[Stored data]
= = =
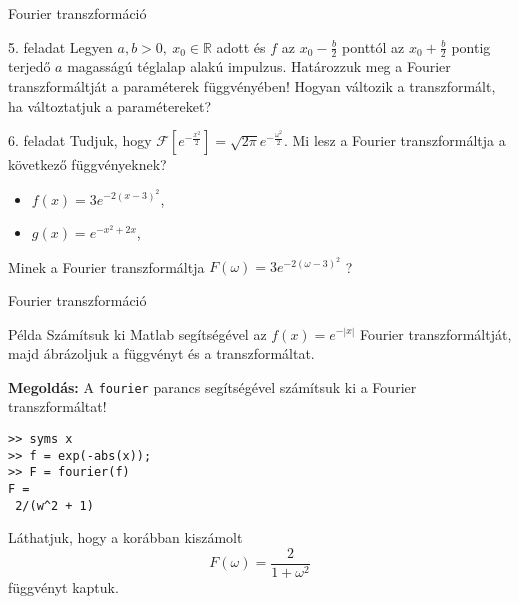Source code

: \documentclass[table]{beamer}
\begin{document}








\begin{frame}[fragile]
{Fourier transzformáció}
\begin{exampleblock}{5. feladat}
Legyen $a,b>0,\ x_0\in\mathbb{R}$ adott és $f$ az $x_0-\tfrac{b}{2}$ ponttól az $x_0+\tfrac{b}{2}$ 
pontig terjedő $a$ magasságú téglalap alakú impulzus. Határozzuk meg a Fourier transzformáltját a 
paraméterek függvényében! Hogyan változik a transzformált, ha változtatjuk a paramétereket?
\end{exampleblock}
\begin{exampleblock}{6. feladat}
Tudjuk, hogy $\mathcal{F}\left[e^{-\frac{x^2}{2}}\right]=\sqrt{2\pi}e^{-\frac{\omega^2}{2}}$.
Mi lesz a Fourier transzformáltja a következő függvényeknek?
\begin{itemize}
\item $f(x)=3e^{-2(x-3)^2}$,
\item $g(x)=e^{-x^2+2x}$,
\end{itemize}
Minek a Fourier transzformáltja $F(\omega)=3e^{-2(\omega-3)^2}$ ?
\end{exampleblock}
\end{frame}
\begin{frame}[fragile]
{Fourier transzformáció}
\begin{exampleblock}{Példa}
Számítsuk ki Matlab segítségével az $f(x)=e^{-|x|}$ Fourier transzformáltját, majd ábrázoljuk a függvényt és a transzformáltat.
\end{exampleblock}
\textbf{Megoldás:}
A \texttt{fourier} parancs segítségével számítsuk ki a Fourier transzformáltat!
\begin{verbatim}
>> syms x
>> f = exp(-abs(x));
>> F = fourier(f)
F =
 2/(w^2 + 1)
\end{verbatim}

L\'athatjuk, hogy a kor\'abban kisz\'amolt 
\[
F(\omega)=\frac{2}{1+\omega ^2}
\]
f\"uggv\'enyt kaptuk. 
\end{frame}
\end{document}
= = =
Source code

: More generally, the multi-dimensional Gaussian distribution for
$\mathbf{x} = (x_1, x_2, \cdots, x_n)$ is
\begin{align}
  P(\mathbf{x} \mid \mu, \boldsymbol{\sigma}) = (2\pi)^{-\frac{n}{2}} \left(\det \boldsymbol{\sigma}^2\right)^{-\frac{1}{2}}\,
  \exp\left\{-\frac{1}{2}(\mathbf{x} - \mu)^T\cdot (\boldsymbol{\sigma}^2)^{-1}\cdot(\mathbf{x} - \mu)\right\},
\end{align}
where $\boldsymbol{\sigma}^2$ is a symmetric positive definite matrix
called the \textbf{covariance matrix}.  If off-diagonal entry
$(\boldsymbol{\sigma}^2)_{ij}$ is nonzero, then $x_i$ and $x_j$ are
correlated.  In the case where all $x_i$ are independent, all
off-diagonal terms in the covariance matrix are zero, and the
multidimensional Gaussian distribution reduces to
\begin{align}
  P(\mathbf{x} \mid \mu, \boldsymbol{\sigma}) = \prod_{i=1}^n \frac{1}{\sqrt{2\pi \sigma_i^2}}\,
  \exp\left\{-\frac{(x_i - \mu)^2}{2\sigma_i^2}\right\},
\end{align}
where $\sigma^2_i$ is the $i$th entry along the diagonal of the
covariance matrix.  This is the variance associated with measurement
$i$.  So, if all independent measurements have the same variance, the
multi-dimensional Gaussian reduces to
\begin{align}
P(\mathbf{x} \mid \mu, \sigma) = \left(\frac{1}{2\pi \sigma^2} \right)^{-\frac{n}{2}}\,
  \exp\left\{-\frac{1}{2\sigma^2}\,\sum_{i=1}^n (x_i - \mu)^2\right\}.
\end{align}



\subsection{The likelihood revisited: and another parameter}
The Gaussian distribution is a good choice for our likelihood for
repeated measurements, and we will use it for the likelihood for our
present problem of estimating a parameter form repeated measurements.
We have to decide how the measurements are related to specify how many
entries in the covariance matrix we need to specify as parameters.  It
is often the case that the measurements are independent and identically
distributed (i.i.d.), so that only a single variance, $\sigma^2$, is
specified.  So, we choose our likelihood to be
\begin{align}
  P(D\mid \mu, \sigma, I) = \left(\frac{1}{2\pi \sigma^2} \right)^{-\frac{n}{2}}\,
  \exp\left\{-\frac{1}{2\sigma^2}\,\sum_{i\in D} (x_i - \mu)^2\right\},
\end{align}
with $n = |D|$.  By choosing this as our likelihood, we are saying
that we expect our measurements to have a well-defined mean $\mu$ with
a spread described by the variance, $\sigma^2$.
= = =
## PROBLEM TO WORK ON
Search the data for the string "independent". List each line that has it.

## SOLUTION TO THIS PROBLEM
correlated.  In the case where all $x_i$ are independent, all
$i$.  So, if all independent measurements have the same variance, the
is often the case that the measurements are independent and identically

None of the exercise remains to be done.